EOS is bullshit riding on the blockchain wave.

If you think EOS is "pretty amazing", I suggest you take a closer look at why the hell blockchains exist in the first place.

Well said, if anyone think EOS is the answer then most likely they are asking the wrong question.


Title: Re: Idea about a new blockchain
Post by: the_zhang_wei on July 04, 2018, 05:48:23 AM
Quick update, I managed to talk to 2 more developers, I explained my idea and they liked it. We're talking what is needed to build a prototype and then a testnet.

I think Andromeda is finally taking shape. Thanks to anyone who helped in this thread, has been of huge value.

Will keep you guys posted.


Title: Re: Idea about a new blockchain
Post by: ttookk on July 04, 2018, 09:09:54 AM
Quick update, I managed to talk to 2 more developers, I explained my idea and they liked it. We're talking what is needed to build a prototype and then a testnet.

I think Andromeda is finally taking shape. Thanks to anyone who helped in this thread, has been of huge value.

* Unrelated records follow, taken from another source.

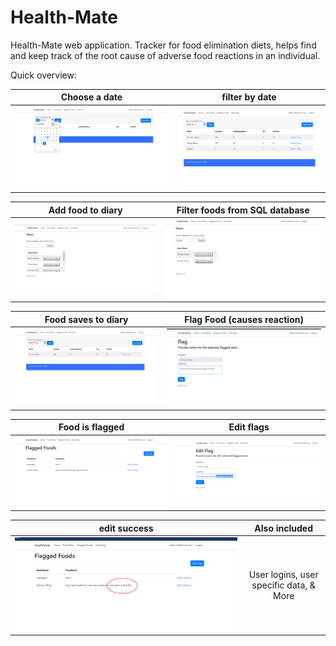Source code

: # Health-Mate
Health-Mate web application.
Tracker for food elimination diets, helps find and keep track of the root cause of adverse food reactions in an individual.

Quick overview:

Choose a date           |  filter by date
:-------------------------:|:-------------------------:
![](choosedate.png) |  ![](filteredbydate.png)

Add food to diary             |  Filter foods from SQL database
:-------------------------:|:-------------------------:
![](searchabledb.png ) |  ![](searchfilterfood.png)

Food saves to diary           |  Flag Food (causes reaction)
:-------------------------:|:-------------------------:
![](foodsavestodiaray.png) |  ![](flagfood.png)

Food is flagged           |  Edit flags
:-------------------------:|:-------------------------:
![](flagged.png) |  ![](editsuccess.png)

edit success           |  Also included
:-------------------------:|:-------------------------:
![](edited.png) |  User logins, user specific data, & More

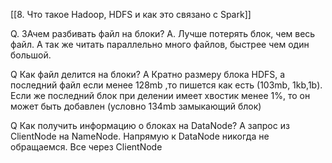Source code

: [[8. Что такое Hadoop, HDFS и как это связано с Spark]]



Q. ЗАчем разбивать файл на блоки? 
A. Лучше потерять блок, чем весь файл. А так же читать параллельно много файлов, быстрее чем один большой.

Q Как файл делится на блоки?
A Кратно размеру блока HDFS, а последний файл если менее 128mb ,то пишется как есть (103mb, 1kb,1b). Если же последний блок при делении имеет хвостик менее 1%, то он может быть добавлен (условно 134mb замыкающий блок)


Q Как получить информацию о блоках на DataNode?
A запрос из ClientNode на NameNode. Напрямую к DataNode никогда не обращаемся. Все через ClientNode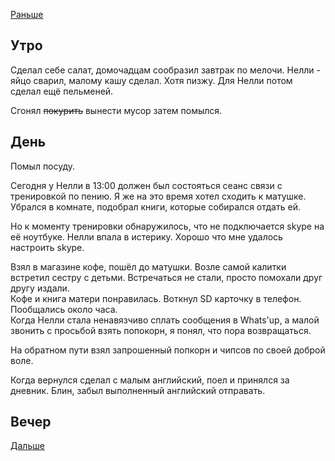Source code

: [Раньше](2020.04.24.md)  
## Утро
Сделал себе салат, домочадцам сообразил завтрак по мелочи. Нелли - яйцо сварил, малому кашу сделал. Хотя пизжу. Для Нелли потом сделал ещё пельменей.

Сгонял ~~покурить~~ вынести мусор затем помылся.
## День
Помыл посуду.

Сегодня у Нелли в 13:00 должен был состояться сеанс связи с тренировкой по пению. Я же на это время хотел сходить к матушке.  
Убрался в комнате, подобрал книги, которые собирался отдать ей.

Но к моменту тренировки обнаружилось, что не подключается skype на её ноутбуке. Нелли впала в истерику. Хорошо что мне удалось настроить skype.

Взял в магазине кофе, пошёл до матушки. Возле самой калитки встретил сестру с детьми. Встречаться не стали, просто помохали друг другу издали.  \
Кофе и книга матери понравилась. Воткнул SD карточку в телефон. Пообщались около часа.   
Когда Нелли стала ненавязчиво сплать сообщения в Whats'up, а малой звонить с просьбой взять попокорн, я понял, что пора возвращаться.

На обратном пути взял запрошенный попкорн и чипсов по своей доброй воле.

Когда вернулся сделал с малым английский, поел и принялся за дневник.
Блин, забыл выполненный английский отправать.

## Вечер
[Дальше](2020.04.26.md)
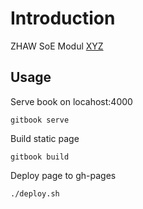 # Introduction

ZHAW SoE Modul [XYZ][1]

## Usage

Serve book on locahost:4000

	gitbook serve

Build static page

	gitbook build

Deploy page to gh-pages

	./deploy.sh

<!-- Refs -->
[1]: Link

Will keep you guys posted.

Nice!

Let me know if I can be of help. My abilities are coming up with solutions for problems that don't exist and then poking holes in those solutions :D

I can also try to make a logo or something...


Title: Re: Idea about a new blockchain
Post by: Apiapik on July 04, 2018, 09:15:13 AM
Yes, I think for what you do, the monetary part is in fact very important. I'm not sure if we talked about it before, but do you think about using an existing Blockchain as a base layer, like Ethereum. As a technological advancement, the state should be able to make it happen


Title: Re: Idea about a new blockchain
Post by: the_zhang_wei on July 16, 2018, 06:16:22 AM
We decided to create a tiny ICO to fund the project, let's hope this can help us (myself working full time and 3 devs working part time in the project) raise funds to work full time and deliver the main net as soon as possible.